As of February 2018, Nova Leap Health had a portfolio of four companies. In March, it announced the acquisition of the home care company in Massachusetts, Home Health Solutions, with a workforce of 75 people and current revenue of $1.9 million. On April 3, it announced the acquisition of a private home care services company located in Eastern Canada, for $2.1 million. That company has a workforce of 150 people and current revenue of $2.42 million.
The Home Health Solutions deal has now closed, for the previously announced amount of $1.2 million, Nova Leap Health and Mertz Taggart, the sell-side M&A advisor, announced Monday.
Nova Leap should exceed a $10 million run-rate in 2018, Dobbin said, more than doubling its rate from 2017. The goal is to double its run-rate again in 2019. Deal flow has been strong and he does not anticipate any slowdown in the near term.
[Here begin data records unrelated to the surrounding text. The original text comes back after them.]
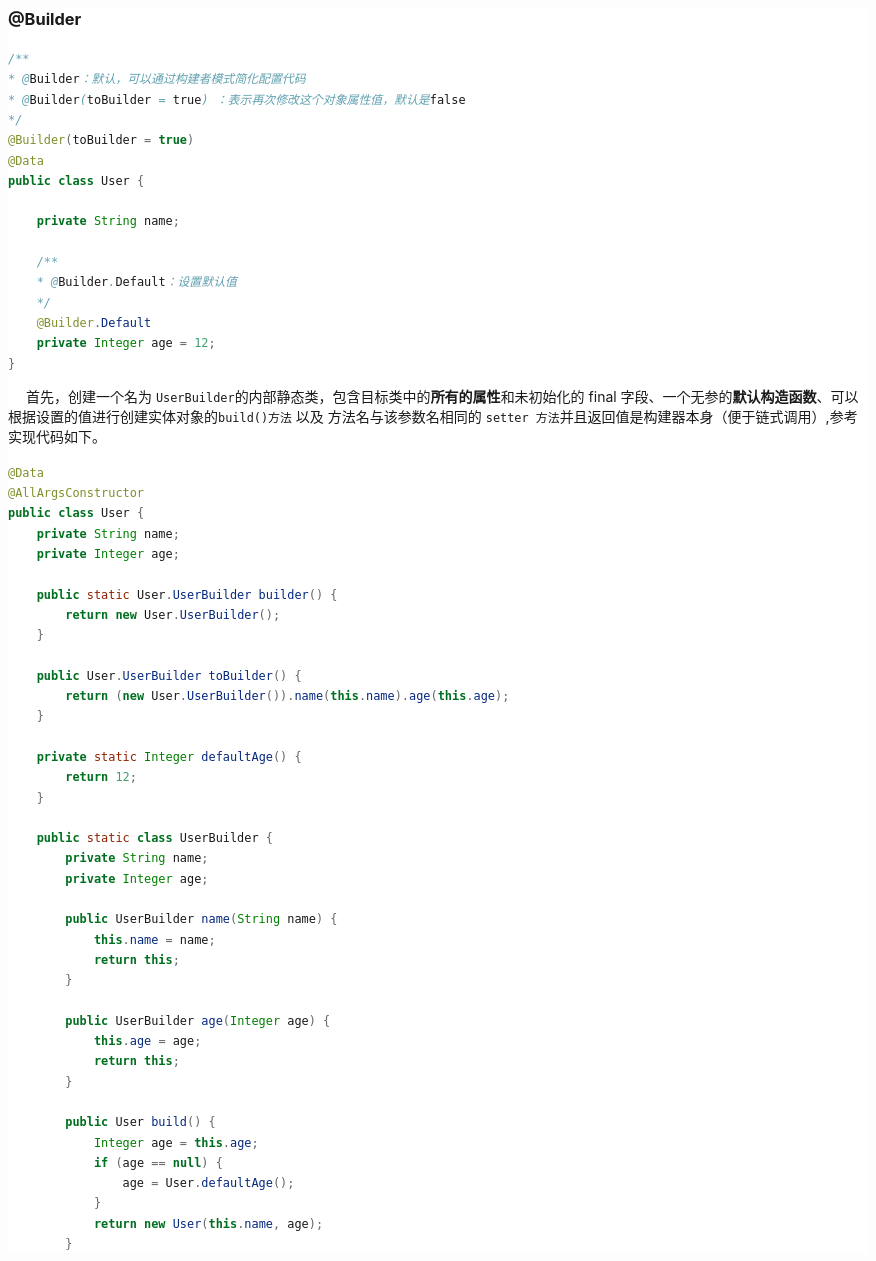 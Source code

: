 

### @Builder

```java
/**
* @Builder：默认，可以通过构建者模式简化配置代码
* @Builder(toBuilder = true) ：表示再次修改这个对象属性值，默认是false
*/
@Builder(toBuilder = true)
@Data
public class User {

    private String name;

    /**
    * @Builder.Default：设置默认值
    */
    @Builder.Default
    private Integer age = 12;
}
```

​	　首先，创建一个名为 `UserBuilder`的内部静态类，包含目标类中的**所有的属性**和未初始化的 final 字段、一个无参的**默认构造函数**、可以根据设置的值进行创建实体对象的`build()方法` 以及 方法名与该参数名相同的  `setter 方法`并且返回值是构建器本身（便于链式调用）,参考实现代码如下。

```java
@Data
@AllArgsConstructor
public class User {
    private String name;
    private Integer age;

    public static User.UserBuilder builder() {
        return new User.UserBuilder();
    }

    public User.UserBuilder toBuilder() {
        return (new User.UserBuilder()).name(this.name).age(this.age);
    }

    private static Integer defaultAge() {
        return 12;
    }

    public static class UserBuilder {
        private String name;
        private Integer age;

        public UserBuilder name(String name) {
            this.name = name;
            return this;
        }

        public UserBuilder age(Integer age) {
            this.age = age;
            return this;
        }

        public User build() {
            Integer age = this.age;
            if (age == null) {
                age = User.defaultAge();
            }
            return new User(this.name, age);
        }
```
“There are lots of opportunities within New England and the Northeast in particular,” Dobbin said. So far, deals have come together mainly because current owners have reached retirement, he said.
The acquired companies have maintained their existing brand names, which are familiar in the local communities. However, there are plans to roll out a unified brand, with that announcement likely occurring over the next quarter, Dobbin said.
While sticking to the Eastern seaboard, Nova Leap Health does stretch across the U.S.-Canada border. This does not present too many complications, given that the private-pay revenue model holds across the two countries. In the States, Nova Leap does accept some long-term care insurance and Veterans Affairs benefits, and it is also actively considering possible opportunities to be reimbursed through Medicare Advantage in the future. These will likely continue to be just ancillary revenue streams, though.
“We like the private pay space, and that’s our focus,” Dobbin emphasized. “I don’t see us deviating.”
Operational models are also similar in both countries, with personal care at the heart, bolstered by investments that Nova Leap Health is making to systematize and improve marketing, hiring, and other processes.
“At the end of the day, it comes down a basic level of personal service,” Dobbin said. “At its core, people helping other people.”
Nova Leap Health is making its play as consolidation is taking hold across the sector, including in the Northeast. Amedisys (Nasdaq: AMED), one of largest Medicare-certified home health providers in the United States, has ventured into non-medical personal care through acquisitions in Massachusetts.
Meanwhile, large providers like Dallas-based Encompass Health (NYSE: EHC) are scooping up acquisitions to build out their continuum of care in markets across the country. Private equity firms are investing largely in franchise-based personal care providers and aiming to expand their footprint through acquisitions. And major mergers are also transforming the landscape, including the combination of Almost Family and LHC Group (Nasdaq: LHCG) and, just last week, the three-way merger of private equity-backed Jordan Health Services, Great Lakes Caring and National Home Health Care.